* **PROBLEM STATEMENT**:
From the first line to the last, output the data exactly as it stands, minus its pictures.
::: MATERIAL SUPPLIED
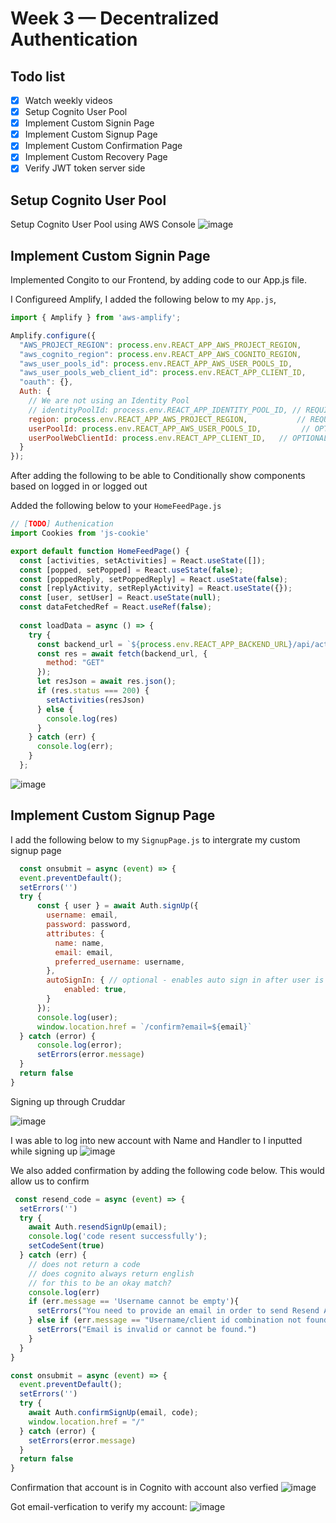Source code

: # Week 3 — Decentralized Authentication

## Todo list
- [x] Watch weekly videos
- [x] Setup Cognito User Pool
- [x] Implement Custom Signin Page
- [x] Implement Custom Signup Page
- [x] Implement Custom Confirmation Page
- [x] Implement Custom Recovery Page
- [x] Verify JWT token server side

## Setup Cognito User Pool
Setup Cognito User Pool using AWS Console
![image](https://user-images.githubusercontent.com/46639580/226080024-06aa9e69-4d22-4e7a-bfff-43dc844662be.png)

## Implement Custom Signin Page
Implemented Congito to our Frontend, by adding code to our App.js file.

I Configureed Amplify, I added the following below to  my `App.js`,

```js
import { Amplify } from 'aws-amplify';

Amplify.configure({
  "AWS_PROJECT_REGION": process.env.REACT_APP_AWS_PROJECT_REGION,
  "aws_cognito_region": process.env.REACT_APP_AWS_COGNITO_REGION,
  "aws_user_pools_id": process.env.REACT_APP_AWS_USER_POOLS_ID,
  "aws_user_pools_web_client_id": process.env.REACT_APP_CLIENT_ID,
  "oauth": {},
  Auth: {
    // We are not using an Identity Pool
    // identityPoolId: process.env.REACT_APP_IDENTITY_POOL_ID, // REQUIRED - Amazon Cognito Identity Pool ID
    region: process.env.REACT_APP_AWS_PROJECT_REGION,           // REQUIRED - Amazon Cognito Region
    userPoolId: process.env.REACT_APP_AWS_USER_POOLS_ID,         // OPTIONAL - Amazon Cognito User Pool ID
    userPoolWebClientId: process.env.REACT_APP_CLIENT_ID,   // OPTIONAL - Amazon Cognito Web Client ID (26-char alphanumeric string)
  }
});
```

After adding the following to be able to Conditionally show components based on logged in or logged out

Added the following below to your `HomeFeedPage.js`

```js
// [TODO] Authenication
import Cookies from 'js-cookie'

export default function HomeFeedPage() {
  const [activities, setActivities] = React.useState([]);
  const [popped, setPopped] = React.useState(false);
  const [poppedReply, setPoppedReply] = React.useState(false);
  const [replyActivity, setReplyActivity] = React.useState({});
  const [user, setUser] = React.useState(null);
  const dataFetchedRef = React.useRef(false);
  
  const loadData = async () => {
    try {
      const backend_url = `${process.env.REACT_APP_BACKEND_URL}/api/activities/home`
      const res = await fetch(backend_url, {
        method: "GET"
      });
      let resJson = await res.json();
      if (res.status === 200) {
        setActivities(resJson)
      } else {
        console.log(res)
      }
    } catch (err) {
      console.log(err);
    }
  };
```
![image](https://user-images.githubusercontent.com/46639580/226080660-5b5f6892-8ea7-48fa-82d9-3efd46dcda36.png)

## Implement Custom Signup Page
I add the following below to my `SignupPage.js` to intergrate my custom signup page

  ```js
    const onsubmit = async (event) => {
    event.preventDefault();
    setErrors('')
    try {
        const { user } = await Auth.signUp({
          username: email,
          password: password,
          attributes: {
            name: name,
            email: email,
            preferred_username: username,
          },
          autoSignIn: { // optional - enables auto sign in after user is confirmed
              enabled: true,
          }
        });
        console.log(user);
        window.location.href = `/confirm?email=${email}`
    } catch (error) {
        console.log(error);
        setErrors(error.message)
    }
    return false
  }
  ```
  Signing up through Cruddar
  
  ![image](https://user-images.githubusercontent.com/46639580/226086300-a65f6cc3-f4b1-4190-befa-1aed213060b5.png)
  
  I was able to log into new account with Name and Handler to I inputted while signing up
  ![image](https://user-images.githubusercontent.com/46639580/226086453-8b064684-7f57-41e0-ac58-4f198b7f425f.png)

  
  We also added confirmation by adding the following code below. This would allow us to confirm 
  ```js
   const resend_code = async (event) => {
    setErrors('')
    try {
      await Auth.resendSignUp(email);
      console.log('code resent successfully');
      setCodeSent(true)
    } catch (err) {
      // does not return a code
      // does cognito always return english
      // for this to be an okay match?
      console.log(err)
      if (err.message == 'Username cannot be empty'){
        setErrors("You need to provide an email in order to send Resend Activiation Code")   
      } else if (err.message == "Username/client id combination not found."){
        setErrors("Email is invalid or cannot be found.")   
      }
    }
  }

  const onsubmit = async (event) => {
    event.preventDefault();
    setErrors('')
    try {
      await Auth.confirmSignUp(email, code);
      window.location.href = "/"
    } catch (error) {
      setErrors(error.message)
    }
    return false
  }
  ```
  Confirmation that account is in Cognito with account also verfied
  ![image](https://user-images.githubusercontent.com/46639580/226086347-803d9161-f586-4450-a901-3be05054e233.png)
  
  Got email-verfication to verify my account:
  ![image](https://user-images.githubusercontent.com/46639580/226086471-c58168e4-6909-42e1-b880-7b715e18ef1c.png)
::::::
* **SOLUTION TO THE PROBLEM**:
Source code

: # Week 3 — Decentralized Authentication

## Todo list
- [x] Watch weekly videos
- [x] Setup Cognito User Pool
- [x] Implement Custom Signin Page
- [x] Implement Custom Signup Page
- [x] Implement Custom Confirmation Page
- [x] Implement Custom Recovery Page
- [x] Verify JWT token server side

## Setup Cognito User Pool
Setup Cognito User Pool using AWS Console
![image](https://user-images.githubusercontent.com/46639580/226080024-06aa9e69-4d22-4e7a-bfff-43dc844662be.png)

## Implement Custom Signin Page
Implemented Congito to our Frontend, by adding code to our App.js file.

I Configureed Amplify, I added the following below to  my `App.js`,

```js
import { Amplify } from 'aws-amplify';

Amplify.configure({
  "AWS_PROJECT_REGION": process.env.REACT_APP_AWS_PROJECT_REGION,
  "aws_cognito_region": process.env.REACT_APP_AWS_COGNITO_REGION,
  "aws_user_pools_id": process.env.REACT_APP_AWS_USER_POOLS_ID,
  "aws_user_pools_web_client_id": process.env.REACT_APP_CLIENT_ID,
  "oauth": {},
  Auth: {
    // We are not using an Identity Pool
    // identityPoolId: process.env.REACT_APP_IDENTITY_POOL_ID, // REQUIRED - Amazon Cognito Identity Pool ID
    region: process.env.REACT_APP_AWS_PROJECT_REGION,           // REQUIRED - Amazon Cognito Region
    userPoolId: process.env.REACT_APP_AWS_USER_POOLS_ID,         // OPTIONAL - Amazon Cognito User Pool ID
    userPoolWebClientId: process.env.REACT_APP_CLIENT_ID,   // OPTIONAL - Amazon Cognito Web Client ID (26-char alphanumeric string)
  }
});
```

After adding the following to be able to Conditionally show components based on logged in or logged out

Added the following below to your `HomeFeedPage.js`

```js
// [TODO] Authenication
import Cookies from 'js-cookie'

export default function HomeFeedPage() {
  const [activities, setActivities] = React.useState([]);
  const [popped, setPopped] = React.useState(false);
  const [poppedReply, setPoppedReply] = React.useState(false);
  const [replyActivity, setReplyActivity] = React.useState({});
  const [user, setUser] = React.useState(null);
  const dataFetchedRef = React.useRef(false);
  
  const loadData = async () => {
    try {
      const backend_url = `${process.env.REACT_APP_BACKEND_URL}/api/activities/home`
      const res = await fetch(backend_url, {
        method: "GET"
      });
      let resJson = await res.json();
      if (res.status === 200) {
        setActivities(resJson)
      } else {
        console.log(res)
      }
    } catch (err) {
      console.log(err);
    }
  };
```
![image](https://user-images.githubusercontent.com/46639580/226080660-5b5f6892-8ea7-48fa-82d9-3efd46dcda36.png)

## Implement Custom Signup Page
I add the following below to my `SignupPage.js` to intergrate my custom signup page

  ```js
    const onsubmit = async (event) => {
    event.preventDefault();
    setErrors('')
    try {
        const { user } = await Auth.signUp({
          username: email,
          password: password,
          attributes: {
            name: name,
            email: email,
            preferred_username: username,
          },
          autoSignIn: { // optional - enables auto sign in after user is confirmed
              enabled: true,
          }
        });
        console.log(user);
        window.location.href = `/confirm?email=${email}`
    } catch (error) {
        console.log(error);
        setErrors(error.message)
    }
    return false
  }
  ```
  Signing up through Cruddar
  
  ![image](https://user-images.githubusercontent.com/46639580/226086300-a65f6cc3-f4b1-4190-befa-1aed213060b5.png)
  
  I was able to log into new account with Name and Handler to I inputted while signing up
  ![image](https://user-images.githubusercontent.com/46639580/226086453-8b064684-7f57-41e0-ac58-4f198b7f425f.png)

  
  We also added confirmation by adding the following code below. This would allow us to confirm 
  ```js
   const resend_code = async (event) => {
    setErrors('')
    try {
      await Auth.resendSignUp(email);
      console.log('code resent successfully');
      setCodeSent(true)
    } catch (err) {
      // does not return a code
      // does cognito always return english
      // for this to be an okay match?
      console.log(err)
      if (err.message == 'Username cannot be empty'){
        setErrors("You need to provide an email in order to send Resend Activiation Code")   
      } else if (err.message == "Username/client id combination not found."){
        setErrors("Email is invalid or cannot be found.")   
      }
    }
  }

  const onsubmit = async (event) => {
    event.preventDefault();
    setErrors('')
    try {
      await Auth.confirmSignUp(email, code);
      window.location.href = "/"
    } catch (error) {
      setErrors(error.message)
    }
    return false
  }
  ```
  Confirmation that account is in Cognito with account also verfied
  ![image](https://user-images.githubusercontent.com/46639580/226086347-803d9161-f586-4450-a901-3be05054e233.png)
  
  Got email-verfication to verify my account:
  ![image](https://user-images.githubusercontent.com/46639580/226086471-c58168e4-6909-42e1-b880-7b715e18ef1c.png)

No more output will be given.